In the end, they decided that the most urgent issue was mental health, which affects at least 1 in 5 veterans in the United States and includes PTSD, depression, and anxiety. According to Dougherty, veterans are 57 percent more likely to die by suicide than their civilian counterparts. “Solving mental health would help with issues like homelessness, food insecurity, unemployment, childcare, and others,” she explained. To alleviate the mental health crisis among veterans, Newmark and Dougherty have prioritized increasing the number of trained mental health care providers within the Veterans Affairs department and across the United States.

The money going towards this cause seems to be another cause’s loss, as nonprofit newsrooms that subsist largely on donor generosity struggle against economic headwinds. According to the news site Semafor, Craig Newmark Philanthropies reduced its support for THE CITY this year to just $10,000—this comes after several years of appearing in THE CITY’s funders list under the category of those who have given between $2,000,000 to $4,000,000. Other donors are also pulling out—the Ford Foundation, which is listed under the $100,000 to $499,999 category, did not renew its annual grant this year. These reductions presumably contributed to THE CITY’s $1.5 million funding drop this year, which has forced management to put its reporters on a four-day workweek, amounting to a 15 percent pay cut. Semafor also reported that THE CITY overestimated their budget and made new hires that they later realized they could not afford.

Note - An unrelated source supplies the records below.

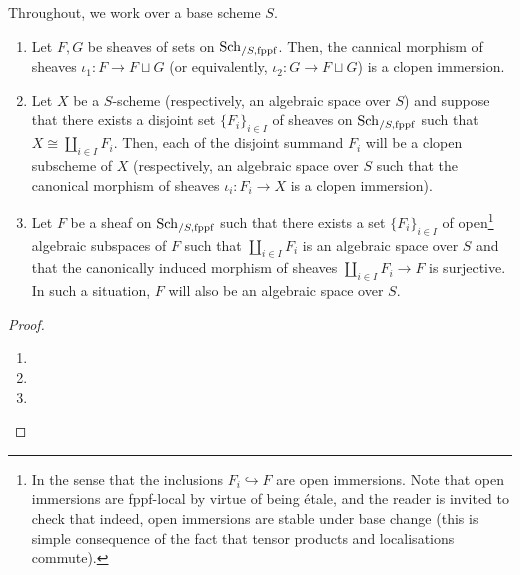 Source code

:             \begin{lemma} \label{lemma: representability_by_schemes_and_algebraic_spaces_of_disjoint_summands}
                Throughout, we work over a base scheme $S$.
                \begin{enumerate}
                    \item Let $F, G$ be sheaves of sets on $\mathrm{Sch}_{/S, \mathrm{fppf}}$. Then, the cannical morphism of sheaves $\iota_1: F \to F \sqcup G$ (or equivalently, $\iota_2: G \to F \sqcup G$) is a clopen immersion.
                    \item Let $X$ be a $S$-scheme (respectively, an algebraic space over $S$) and suppose that there exists a disjoint set $\{F_i\}_{i \in I}$ of sheaves on $\mathrm{Sch}_{/S, \mathrm{fppf}}$ such that $X \cong \coprod_{i \in I} F_i$. Then, each of the disjoint summand $F_i$ will be a clopen subscheme of $X$ (respectively, an algebraic space over $S$ such that the canonical morphism of sheaves $\iota_i: F_i \to X$ is a clopen immersion).
                    \item Let $F$ be a sheaf on $\mathrm{Sch}_{/S, \mathrm{fppf}}$ such that there exists a set $\{F_i\}_{i \in I}$ of open\footnote{In the sense that the inclusions $F_i \hookrightarrow F$ are open immersions. Note that open immersions are fppf-local by virtue of being \'etale, and the reader is invited to check that indeed, open immersions are stable under base change (this is simple consequence of the fact that tensor products and localisations commute).} algebraic subspaces of $F$ such that $\coprod_{i \in I} F_i$ is an algebraic space over $S$ and that the canonically induced morphism of sheaves $\coprod_{i \in I} F_i \to F$ is surjective. In such a situation, $F$ will also be an algebraic space over $S$.
                \end{enumerate}
            \end{lemma}
                \begin{proof}
                    \noindent
                    \begin{enumerate}
                        \item 
                        \item 
                        \item 
                    \end{enumerate}
                \end{proof}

On December 1, Executive Director Nic Dawes sent out a plea for readers to help the news organization with its end-of-year fundraising campaign, which started in the beginning of November. “We’re halfway through our crucial end-of-year campaign, but less than halfway towards our goal,” he said. “If you’ve ever relied on THE CITY for information about your neighborhood, your mayor, elections, public transit, or the issues you talk about at the office or with friends... please donate today, so we can keep providing that information for many years to come.”

THE CITY’s woes are shared by other news organizations like New York Public Radio, which laid off 40 employees, about 12 percent of its staff, after management and SAG-AFTRA failed to reach an agreement over how to plug the holes in their budget. Unlike their counterparts at THE CITY, executives at NYPR declined to take a pay cut, though they did relinquish a part of their bonuses.

Newmark maintains that his re-focus on veterans’ mental health does not mean he has abandoned his journalistic philanthropy—instead he insists he is deputizing his causes after setting up the infrastructure in past years. “I’ve created a network, and I ask people to do a lot of the work, giving them power that people normally grasp and hold on to and I do what I can to get out of the way,” he said. He also keeps in regular contact with people in the journalism world, including Joel Simon, the Director of the Journalism Protection Initiative at the Craig Newmark Graduate School of Journalism, who Newmark says is handling his efforts to protect journalists from harassment.

THE CITY did not provide additional comment.